3. Bagaimana peran Malaka dalam penyebaran Islam ?
BAB II
PEMBAHASAN
PEMBAHASAN
1. Proses Masuknya Islam ke Indonesia
Penyebaran Islam merupalan salah satu proses yag sangat penting dalam sejarah Indonesia, tapi juga paling tidak jelas. Tampaknya, para pedagang muslim sudah ada di sebagian wilayah Indonesia selama beberapa abad sebelum Islam menjadi agama yang mapan dalam masyarakat-masyarakat local. Kapan, mengapa, dan bagaimana konversi penduduk Indonesia ini mulai terjadi telah diperdebatkan oleh beberapa ilmuan. Tetapi, kesimpulan pasti tidak mungkin dicapai karena karena sumber-sumber yang ada tentang islamisasi sangat langka san sering sangat tidak informatif. Secara umum, ada dua proses yang mungkin telah terjadi. Pertama, penduduk pribumi mengalami kontak dengan agama Islam dan kemudian menganutnya. Proses kedua, orang-orang asing (Arab, India, Cina, dll.) yang telah memeluk Islam tinggal secara tetap disuatu wilayah Indonesia, kawin dengan penduduk asli, dan mengikuti gaya hidup penduduk local sedemikian rupa sehingga mereka sudah menjadi orang Jawa. Melayu, atau suku lainnya. Kedua proses ini mungkin sering terjadi bersama-sama. Dan, apabila sedikit pentunjuk yang masih ada tadi menunjukkan, misalnya, bahwa suatu dinasti muslim telah berkedudukan mapan disuatu wilayah, maka sering kali mustahil untuk mengetahui mana yang lebih berpran diantara kedua proses itu.

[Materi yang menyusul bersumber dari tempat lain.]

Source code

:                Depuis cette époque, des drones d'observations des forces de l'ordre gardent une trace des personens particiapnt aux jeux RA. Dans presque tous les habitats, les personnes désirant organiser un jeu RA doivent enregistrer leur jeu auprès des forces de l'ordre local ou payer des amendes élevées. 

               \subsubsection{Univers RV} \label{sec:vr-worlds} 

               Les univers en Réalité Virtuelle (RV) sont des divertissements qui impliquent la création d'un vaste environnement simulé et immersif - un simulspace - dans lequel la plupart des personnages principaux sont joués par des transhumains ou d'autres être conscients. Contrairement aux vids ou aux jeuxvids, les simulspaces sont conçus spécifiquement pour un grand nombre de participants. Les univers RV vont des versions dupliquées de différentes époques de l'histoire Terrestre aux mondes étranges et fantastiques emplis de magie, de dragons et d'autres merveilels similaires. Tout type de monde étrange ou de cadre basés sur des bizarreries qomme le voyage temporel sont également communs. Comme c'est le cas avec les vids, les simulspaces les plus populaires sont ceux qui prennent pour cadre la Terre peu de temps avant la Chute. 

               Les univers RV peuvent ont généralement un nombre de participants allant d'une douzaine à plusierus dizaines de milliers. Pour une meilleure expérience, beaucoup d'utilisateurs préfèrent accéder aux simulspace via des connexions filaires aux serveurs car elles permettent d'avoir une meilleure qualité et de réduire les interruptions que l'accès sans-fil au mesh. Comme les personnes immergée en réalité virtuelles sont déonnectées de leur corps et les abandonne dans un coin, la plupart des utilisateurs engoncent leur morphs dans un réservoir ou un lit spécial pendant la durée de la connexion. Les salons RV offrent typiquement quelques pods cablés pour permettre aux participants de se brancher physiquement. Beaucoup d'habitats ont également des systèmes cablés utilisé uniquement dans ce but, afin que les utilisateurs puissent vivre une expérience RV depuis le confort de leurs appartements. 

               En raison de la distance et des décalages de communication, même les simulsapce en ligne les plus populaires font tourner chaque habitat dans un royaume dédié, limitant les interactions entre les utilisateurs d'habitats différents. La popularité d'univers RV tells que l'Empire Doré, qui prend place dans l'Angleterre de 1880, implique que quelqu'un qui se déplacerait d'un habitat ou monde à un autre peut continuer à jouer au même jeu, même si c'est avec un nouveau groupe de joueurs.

Dapat dipastikan bahwa Islam sudah ada di Asia Tenggara sejak awal zaman Islam. Setidaknya pada abad IX sudah ada ribuanpedagang muslim di Kanton. Kontak-kontak antara Cina dan dunia Islam itu terpelihara terutama lewat jalur laut melalui peraitan Indonesia. Karena itu tidak aneh bila orang-orang Islam tampak memainkan peran-peran penting dalam urusan-urusan Negara perdagangan yang besar di Sumatera yang beraga Buddha, Sriwijaya yang didirikan pada akhir abd VII, utusan-utusan Sriwijaya ke istana Cina memiliki nama Arab. Pada tahun 1282, raja Samudera di Sumatera bagian utara mengirirm dua utusan bernama Arab ke Cina. Sayangnya, kehadiran muslim-muslim dari luar di kawasan Indonesia tidak menunjukkan bahwa Negara-negara Islam local telah berdiri tidak juga bahwa telah terjadi perpindahan agama dari penduduk local dalam tingkat yang cukup besar. Bukti yang paling dapat dipercaya mengenai penyebaran Islam dalam suatu masyarakat lokal Indonesia adalah berupa prasasti-prasasti Islam dan sejumlah catatan para musafir. Batu nisan muslim tertua yang ada, yang tarikhnya terbaca jelas, ditemukan Leran, Jawa Timur, dan bertarikh tahun 475 H (1082 M). Ini nisan seorang wanita, puteri seorang yang bernama Maimun. Namun sepertinya nisan ini sebenarnya tidak dipasangkan pada sebuah kuburan di Jawa, tetapi terdampar di kota pelabuhan Leran setelah sempat digunakan sebagai jangkar sebuah kapal dari Timur Tengah. Karena si almarhumah tampaknya seorang muslim non-Indonesia, maka batu ini tidak memberi kejelasan apa pun mengenai mapannya agama Islam di tengah-tengah penduduk Indonesia. Perdebatan-perdebatan mengenai kepentingan relatif para pedagang dan kaum sufi serta mengenai sumber asing Islam Indonesia telah membuat kaburnya suatu aspek islamisasi yang penting. Pada umumnya islamisasi dianggap sebagai suatu proses damai karena tidak ada satu pun bukti mengenai akspidisi-ekspidisi militer asing yang memaksakan agama ini melalui penakhlukan. Akan tetapi, segera setelah sebuah kerajaan Islam berdiri di Indonesia, agama Islam kadang-kadang disebarkan dari sana ke kawasan-kawasan lain melalui peperangan.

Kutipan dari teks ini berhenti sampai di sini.